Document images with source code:
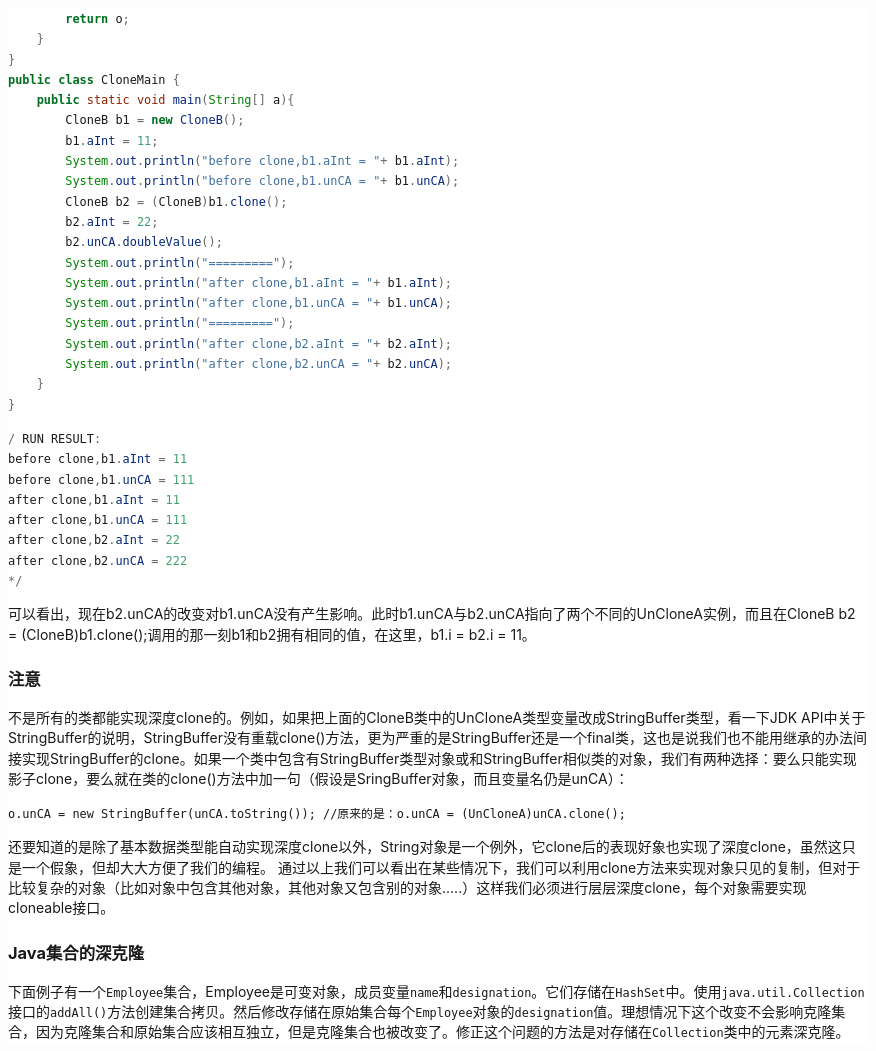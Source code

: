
 ```java
        return o;
    }
}
public class CloneMain {
    public static void main(String[] a){
        CloneB b1 = new CloneB();
        b1.aInt = 11;
        System.out.println("before clone,b1.aInt = "+ b1.aInt);
        System.out.println("before clone,b1.unCA = "+ b1.unCA);
        CloneB b2 = (CloneB)b1.clone();
        b2.aInt = 22;
        b2.unCA.doubleValue();
        System.out.println("=========");
        System.out.println("after clone,b1.aInt = "+ b1.aInt);
        System.out.println("after clone,b1.unCA = "+ b1.unCA);
        System.out.println("=========");
        System.out.println("after clone,b2.aInt = "+ b2.aInt);
        System.out.println("after clone,b2.unCA = "+ b2.unCA);
    }
}
```

```java
/ RUN RESULT:
before clone,b1.aInt = 11
before clone,b1.unCA = 111
after clone,b1.aInt = 11
after clone,b1.unCA = 111
after clone,b2.aInt = 22
after clone,b2.unCA = 222
*/
```

可以看出，现在b2.unCA的改变对b1.unCA没有产生影响。此时b1.unCA与b2.unCA指向了两个不同的UnCloneA实例，而且在CloneB b2 = (CloneB)b1.clone();调用的那一刻b1和b2拥有相同的值，在这里，b1.i = b2.i = 11。

### 注意

不是所有的类都能实现深度clone的。例如，如果把上面的CloneB类中的UnCloneA类型变量改成StringBuffer类型，看一下JDK API中关于StringBuffer的说明，StringBuffer没有重载clone()方法，更为严重的是StringBuffer还是一个final类，这也是说我们也不能用继承的办法间接实现StringBuffer的clone。如果一个类中包含有StringBuffer类型对象或和StringBuffer相似类的对象，我们有两种选择：要么只能实现影子clone，要么就在类的clone()方法中加一句（假设是SringBuffer对象，而且变量名仍是unCA）：

 `o.unCA = new StringBuffer(unCA.toString()); //原来的是：o.unCA = (UnCloneA)unCA.clone();`

还要知道的是除了基本数据类型能自动实现深度clone以外，String对象是一个例外，它clone后的表现好象也实现了深度clone，虽然这只是一个假象，但却大大方便了我们的编程。
通过以上我们可以看出在某些情况下，我们可以利用clone方法来实现对象只见的复制，但对于比较复杂的对象（比如对象中包含其他对象，其他对象又包含别的对象.....）这样我们必须进行层层深度clone，每个对象需要实现cloneable接口。

### Java集合的深克隆

下面例子有一个`Employee`集合，Employee是可变对象，成员变量`name`和`designation`。它们存储在`HashSet`中。使用`java.util.Collection`接口的`addAll()`方法创建集合拷贝。然后修改存储在原始集合每个`Employee`对象的`designation`值。理想情况下这个改变不会影响克隆集合，因为克隆集合和原始集合应该相互独立，但是克隆集合也被改变了。修正这个问题的方法是对存储在`Collection`类中的元素深克隆。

▶ _ABOUT THIS TASK_: Reproduce the data word for word without its images.

▶ _RESULT FOR THIS TASK_:
Source code

:
 ```java
        return o;
    }
}
public class CloneMain {
    public static void main(String[] a){
        CloneB b1 = new CloneB();
        b1.aInt = 11;
        System.out.println("before clone,b1.aInt = "+ b1.aInt);
        System.out.println("before clone,b1.unCA = "+ b1.unCA);
        CloneB b2 = (CloneB)b1.clone();
        b2.aInt = 22;
        b2.unCA.doubleValue();
        System.out.println("=========");
        System.out.println("after clone,b1.aInt = "+ b1.aInt);
        System.out.println("after clone,b1.unCA = "+ b1.unCA);
        System.out.println("=========");
        System.out.println("after clone,b2.aInt = "+ b2.aInt);
        System.out.println("after clone,b2.unCA = "+ b2.unCA);
    }
}
```

```java
/ RUN RESULT:
before clone,b1.aInt = 11
before clone,b1.unCA = 111
after clone,b1.aInt = 11
after clone,b1.unCA = 111
after clone,b2.aInt = 22
after clone,b2.unCA = 222
*/
```

可以看出，现在b2.unCA的改变对b1.unCA没有产生影响。此时b1.unCA与b2.unCA指向了两个不同的UnCloneA实例，而且在CloneB b2 = (CloneB)b1.clone();调用的那一刻b1和b2拥有相同的值，在这里，b1.i = b2.i = 11。

### 注意

不是所有的类都能实现深度clone的。例如，如果把上面的CloneB类中的UnCloneA类型变量改成StringBuffer类型，看一下JDK API中关于StringBuffer的说明，StringBuffer没有重载clone()方法，更为严重的是StringBuffer还是一个final类，这也是说我们也不能用继承的办法间接实现StringBuffer的clone。如果一个类中包含有StringBuffer类型对象或和StringBuffer相似类的对象，我们有两种选择：要么只能实现影子clone，要么就在类的clone()方法中加一句（假设是SringBuffer对象，而且变量名仍是unCA）：

 `o.unCA = new StringBuffer(unCA.toString()); //原来的是：o.unCA = (UnCloneA)unCA.clone();`

还要知道的是除了基本数据类型能自动实现深度clone以外，String对象是一个例外，它clone后的表现好象也实现了深度clone，虽然这只是一个假象，但却大大方便了我们的编程。
通过以上我们可以看出在某些情况下，我们可以利用clone方法来实现对象只见的复制，但对于比较复杂的对象（比如对象中包含其他对象，其他对象又包含别的对象.....）这样我们必须进行层层深度clone，每个对象需要实现cloneable接口。

### Java集合的深克隆

下面例子有一个`Employee`集合，Employee是可变对象，成员变量`name`和`designation`。它们存储在`HashSet`中。使用`java.util.Collection`接口的`addAll()`方法创建集合拷贝。然后修改存储在原始集合每个`Employee`对象的`designation`值。理想情况下这个改变不会影响克隆集合，因为克隆集合和原始集合应该相互独立，但是克隆集合也被改变了。修正这个问题的方法是对存储在`Collection`类中的元素深克隆。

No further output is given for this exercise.